9 January 2025

Applied Multivariate Statistical Analysis Chapter 5 - Inferences about a Mean Vector

by Arpon Sarker

Introduction

This chapter showcases ways to make statistical inferences based on the sample mean vector whereas, the next chapter will be about comparing multiple means to make inferences.

The Plausibility of $\mu_0$ as a Value for a Normal Population Mean

If we want to know if our mean is statistically significant enough to be considered as a normal population mean, we must test and construct a hypothesis test. Hypothesis testing is a test of the competing hypotheses: null hypothesis and alternative hypothesis.
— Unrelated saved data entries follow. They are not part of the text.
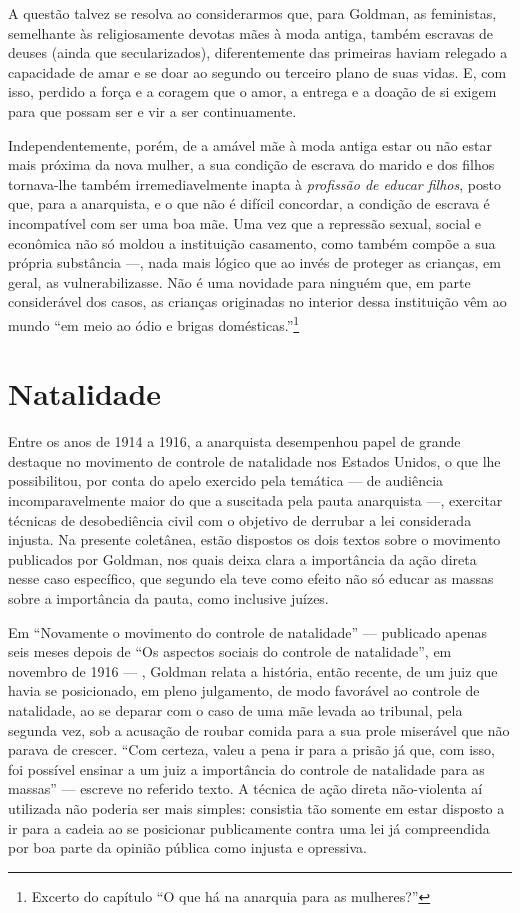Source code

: A questão talvez se resolva ao considerarmos que, para Goldman, as feministas, semelhante às
religiosamente devotas mães à moda antiga, também escravas de deuses (ainda que secularizados), diferentemente das primeiras haviam relegado a capacidade de
amar e se doar ao segundo ou terceiro plano de suas vidas. E, com isso,
perdido a força e a coragem que o amor, a entrega e a
doação de si exigem para que possam ser e vir a ser continuamente.

Independentemente, porém, de a amável mãe à moda antiga estar ou não
estar mais próxima da nova mulher, a sua condição de escrava do marido e
dos filhos tornava-lhe também irremediavelmente inapta à \textit{profissão de
educar filhos}, posto que, para a anarquista, e o que não é difícil
concordar, a condição de escrava é incompatível com ser uma boa mãe.
Uma vez que a repressão sexual, social e econômica não só moldou a
instituição casamento, como também compõe a sua própria substância ---,
nada mais lógico que ao invés de proteger as crianças, em geral, as
vulnerabilizasse. Não é uma novidade para ninguém que, em parte
considerável dos casos, as crianças originadas no interior dessa
instituição vêm ao mundo ``em meio ao ódio e brigas domésticas.''\footnote{Excerto do capítulo ``O
que há na anarquia para as mulheres?''}

\section{Natalidade}

Entre os anos de 1914 a 1916, a anarquista desempenhou papel de grande
destaque no movimento de controle de natalidade nos Estados Unidos, o
que lhe possibilitou, por conta do apelo exercido pela temática --- de
audiência incomparavelmente maior do que a suscitada pela pauta
anarquista ---, exercitar técnicas de desobediência civil com o objetivo
de derrubar a lei considerada injusta. Na presente coletânea, estão
dispostos os dois textos sobre o movimento publicados por Goldman, nos quais deixa clara a importância da ação
direta nesse caso específico, que segundo ela teve como efeito não só
educar as massas sobre a importância da pauta, como inclusive juízes. 

Em
``Novamente o movimento do controle de natalidade'' --- publicado apenas
seis meses depois de ``Os aspectos sociais do controle de natalidade'', em
novembro de 1916 --- , Goldman relata a história, então recente, de um
juiz que havia se posicionado, em pleno julgamento, de modo favorável ao
controle de natalidade, ao se deparar com o caso de uma mãe levada ao
tribunal, pela segunda vez, sob a acusação de roubar comida para a sua
prole miserável que não parava de crescer. ``Com certeza, valeu a pena
ir para a prisão já que, com isso, foi possível ensinar a um juiz a
importância do controle de natalidade para as massas'' --- escreve no
referido texto. A técnica de ação direta não-violenta aí utilizada não
poderia ser mais simples: consistia tão somente em estar disposto a ir
para a cadeia ao se posicionar publicamente contra uma lei já
compreendida por boa parte da opinião pública como injusta e opressiva.

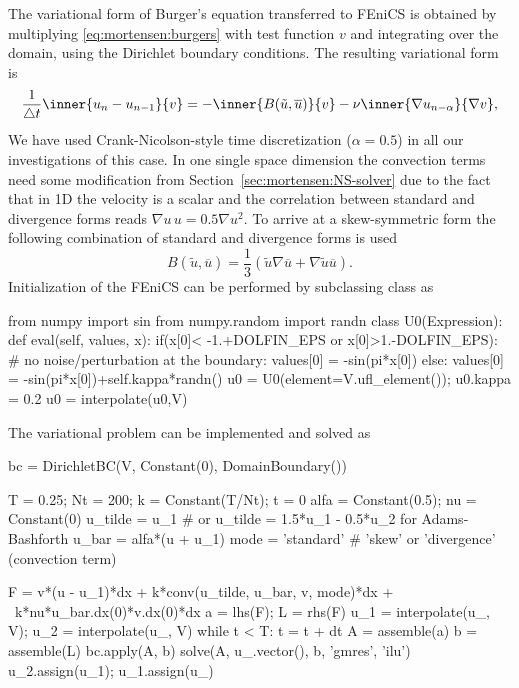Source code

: The variational form of Burger's equation transferred to FEniCS is
obtained by multiplying \eqref{eq:mortensen:burgers} with test
function $v$ and integrating over the domain, using the Dirichlet
boundary conditions. The resulting variational form is
\begin{equation}
 \frac{1}{\triangle t}\inner{ u_{n} - u_{n-1}}{v} = - \inner{B(\tilde{u},\overline{u})}{ v } - \nu \inner{ \nabla u_{n-\alpha}}{\nabla v },
\label{eq:mortensen:burgers_vf}
\end{equation}
We have used Crank-Nicolson-style time discretization ($\alpha=0.5$)
in all our investigations of this case. In one single space dimension
the convection terms need some modification from
Section~\ref{sec:mortensen:NS-solver} due to the fact that in 1D the
velocity is a scalar and the correlation between standard and
divergence forms reads $\nabla u \, u =0.5 \nabla u^2$. To arrive at a
skew-symmetric form the following combination of standard and
divergence forms is used
\begin{equation}
 B(\tilde{u},\overline{u}) = \frac{1}{3}\left( \tilde{u}\nabla \overline{u} + \nabla \tilde{u} \overline{u} \right).
\end{equation}
Initialization of the FEniCS
 can be performed by subclassing  class
 as
\begin{python}
from numpy import sin
from numpy.random import randn
class U0(Expression):
    def eval(self, values, x):
        if(x[0]< -1.+DOLFIN_EPS or x[0]>1.-DOLFIN_EPS):
            # no noise/perturbation at the boundary:
            values[0] = -sin(pi*x[0])
        else:
            values[0] = -sin(pi*x[0])+self.kappa*randn()
u0 = U0(element=V.ufl_element()); u0.kappa = 0.2
u0 = interpolate(u0,V)
\end{python}
The variational problem can be implemented and solved as
\begin{python}
bc = DirichletBC(V, Constant(0), DomainBoundary())

T = 0.25; Nt = 200; k = Constant(T/Nt); t = 0
alfa = Constant(0.5); nu = Constant(0)
u_tilde = u_1 # or u_tilde = 1.5*u_1 - 0.5*u_2 for Adams-Bashforth
u_bar = alfa*(u + u_1)
mode = 'standard'  # 'skew' or 'divergence' (convection term)

F = v*(u - u_1)*dx + k*conv(u_tilde, u_bar, v, mode)*dx + \
    k*nu*u_bar.dx(0)*v.dx(0)*dx
a = lhs(F); L = rhs(F)
u_1 = interpolate(u_, V); u_2 = interpolate(u_, V)
while t < T:
    t = t + dt
    A = assemble(a)
    b = assemble(L)
    bc.apply(A, b)
    solve(A, u_.vector(), b, 'gmres', 'ilu')
    u_2.assign(u_1); u_1.assign(u_)
\end{python}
In the multivariate case, instead of using $t^2$, the $T^2$ distribution is used where, $T^2 = n(\bar{X} - \mu_0)^TS^{-1}(\bar{X}- \mu_0)$

which is eerily similar to the squared distance from our sample mean to the null hypothesis in squared distance units. We also do not require special tables for the $T^2$ distribution as it can be expressed as part of the $\frac{(n-1)p}{(n-p)}F_{p, n-p}$ distribution. We can set this up as a probability expressing, $\alpha = P[n(\bar{X} - \mu_0)^TS^{-1}(\bar{X}- \mu_0) > \frac{(n-1)p}{(n-p)}F_{p, n-p}(\alpha)]$ , where $F_{p, n-p}(\alpha)$ is the upper $(100\alpha)th$ percentile.
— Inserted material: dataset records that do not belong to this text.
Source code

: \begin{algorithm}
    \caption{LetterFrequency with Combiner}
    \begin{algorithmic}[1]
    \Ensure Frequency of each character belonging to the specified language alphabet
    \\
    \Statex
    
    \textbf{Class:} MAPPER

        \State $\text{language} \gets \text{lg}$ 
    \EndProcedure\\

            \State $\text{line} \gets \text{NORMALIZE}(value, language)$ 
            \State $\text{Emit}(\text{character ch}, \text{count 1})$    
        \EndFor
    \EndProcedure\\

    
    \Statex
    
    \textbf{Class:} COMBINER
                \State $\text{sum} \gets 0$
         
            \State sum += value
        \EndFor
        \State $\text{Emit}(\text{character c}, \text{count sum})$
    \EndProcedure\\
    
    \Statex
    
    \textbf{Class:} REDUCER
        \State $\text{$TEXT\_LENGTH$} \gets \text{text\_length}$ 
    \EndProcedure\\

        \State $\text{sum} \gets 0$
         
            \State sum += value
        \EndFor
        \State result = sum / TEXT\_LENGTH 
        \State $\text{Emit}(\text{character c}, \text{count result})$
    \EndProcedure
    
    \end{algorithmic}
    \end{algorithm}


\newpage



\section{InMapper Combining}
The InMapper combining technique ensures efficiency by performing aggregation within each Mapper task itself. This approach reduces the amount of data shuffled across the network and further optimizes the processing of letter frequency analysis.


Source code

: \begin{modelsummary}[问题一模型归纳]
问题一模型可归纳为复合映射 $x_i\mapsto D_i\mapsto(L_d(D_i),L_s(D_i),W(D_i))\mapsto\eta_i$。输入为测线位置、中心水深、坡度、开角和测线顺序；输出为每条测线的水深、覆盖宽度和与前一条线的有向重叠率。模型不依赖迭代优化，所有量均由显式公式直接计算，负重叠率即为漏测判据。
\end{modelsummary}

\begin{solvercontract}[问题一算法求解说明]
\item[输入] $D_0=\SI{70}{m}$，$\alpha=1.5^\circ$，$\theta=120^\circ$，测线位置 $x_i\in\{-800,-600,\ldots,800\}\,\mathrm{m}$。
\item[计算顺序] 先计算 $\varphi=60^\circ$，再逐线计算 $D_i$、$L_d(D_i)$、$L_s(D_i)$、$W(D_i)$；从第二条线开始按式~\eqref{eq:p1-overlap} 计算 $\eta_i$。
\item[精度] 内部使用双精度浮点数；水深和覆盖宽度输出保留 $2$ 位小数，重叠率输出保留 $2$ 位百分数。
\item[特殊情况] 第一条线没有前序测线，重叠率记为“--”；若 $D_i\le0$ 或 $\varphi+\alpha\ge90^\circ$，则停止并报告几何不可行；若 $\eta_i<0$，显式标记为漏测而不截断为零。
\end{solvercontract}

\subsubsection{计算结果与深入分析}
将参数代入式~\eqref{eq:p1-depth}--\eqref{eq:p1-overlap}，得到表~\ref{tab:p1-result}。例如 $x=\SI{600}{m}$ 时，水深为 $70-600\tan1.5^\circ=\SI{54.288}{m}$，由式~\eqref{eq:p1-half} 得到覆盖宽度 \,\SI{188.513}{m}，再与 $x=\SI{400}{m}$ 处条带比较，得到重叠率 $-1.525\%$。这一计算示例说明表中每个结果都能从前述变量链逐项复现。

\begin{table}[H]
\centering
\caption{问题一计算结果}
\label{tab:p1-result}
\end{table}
An analogy emerges between the univariate $t^2$ and the multivariate $T^2$: $T^2_{p, n-1} = \left(\text{multivariate normal random vector}\right)^T\left(\frac{\text{Wishart random matrix}}{d.f.}\right)^{-1}\left(\text{multivariate normal random vector}\right) \\ t^2_{n-1} = \left(\text{normal random variable}\right)^T\left(\frac{\text{scaled chi-square random variable}}{d.f.}\right)^{-1}\left(\text{normal random variable}\right)$

Another property of the $T^2$-statistic is its invariance to linear transformations $Y=CX+d$, where $C$ is non-singular (an inverse exists).

Proof: $\bar{y} = C\bar{x} + d \\ S_y = \frac{1}{n-1}\sum_{j=1}^n(y_j-\bar{y})(y_j-\bar{y})^T=CSC^T \\ \mu_y = E(Y) =E(CX+d) = E(CX) + E(d) = C\mu + d \\ T^2 = n(\bar{y} - \mu_{Y,0})^T S_y^{-1}(\bar{y}-\mu_{Y,0}) \\ T^2 = n(C(\bar{x} - \mu_{0}))^T (CSC^T)^{-1}(C(\bar{x} - \mu_{0})) \\ T^2 = n(\bar{x} - \mu_{0})^TC^T (CSC^T)^{-1}C(\bar{x} - \mu_{0}) \\ T^2 = n(\bar{x} - \mu_{0})^TC^T(C^T)^{-1} S^{-1}C^{-1}C(\bar{x} - \mu_{0}) \\ = n(\bar{x} - \mu_0)^TS^{-1}(\bar{x}-\mu_0)$ Hence, from the above proof, we can write a linear combination in terms of the original variables.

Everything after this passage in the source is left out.